妹背山婦女庭訓 道行恋苧環 お三輪 竹本土佐子
橘姫 竹本土佐恵
求馬 竹本越浩
  竹本綾一
鶴澤駒治
鶴澤駒清
鶴澤津賀花
鶴澤弥々
〈人形役割〉
橘姫 吉田和生
藤原淡海(求馬) 吉田玉女
お三輪 吉田清三郎
 
壺阪観音霊験記 沢市内より山の段 竹本駒之助
鶴澤津賀寿
  ツレ 鶴澤三寿々
〈人形役割〉
女房お里 吉田文雀
座頭沢市 吉田和生
観世音 吉田玉彦

あらすじ

妹背山婦女庭訓

布留の社頭で巫女に追いついた求馬は、本名を明かせと迫る。そこへお三輪が追いつき、恋人の奪い合いになる。巫女が戻ろうとするので、求馬は赤い糸の苧環を巫女の袖に付けて跡を追い、お三輪は求馬の裾に白い糸を付けて跡を追う。

壺坂観音霊験記

座頭の沢市は、壺坂寺のほとり土佐町に妻のお里と二人で住んでいる。沢市は箏や三味線を教え、妻のお里は近所の洗濯や針仕事で、貧しいながら仲良く暮らしている。沢市がこのところ気になるのは、毎晩七つ過ぎになるとお里が家にいないこと。問いただしてみると、沢市の目があくように壺坂の観音様に願かけに参っているという。それを聞いた沢市は、自分もお参りしたいといって夫婦そろって寺にでかける。

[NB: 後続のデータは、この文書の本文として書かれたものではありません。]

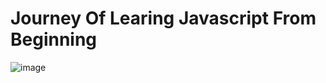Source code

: # Journey Of Learing Javascript From Beginning 
![image](https://media.giphy.com/media/b5Hcaz7EPz26I/giphy.gif)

寺へ着いた沢市は、三日間断食をするといってお里を帰し、治る見込みもないのに祈願するより、死んだならばお里にこれ以上の苦労をかけまいと、谷底へ身を投げる。胸騒ぎがして急いで寺へ戻ったお里は、夫の死骸を見つけ、盲目の身ではあの世へ行っても手を引いてくれる人がいなければ不自由だろうと、夫の跡を追って飛び込む。すると観世音があらわれ、日ごろの信心とお里の貞節に感じて、二人の命を助け、沢市の目も治してくれる。二人はご利益に感謝し、万歳を舞ってお礼参りにでかける。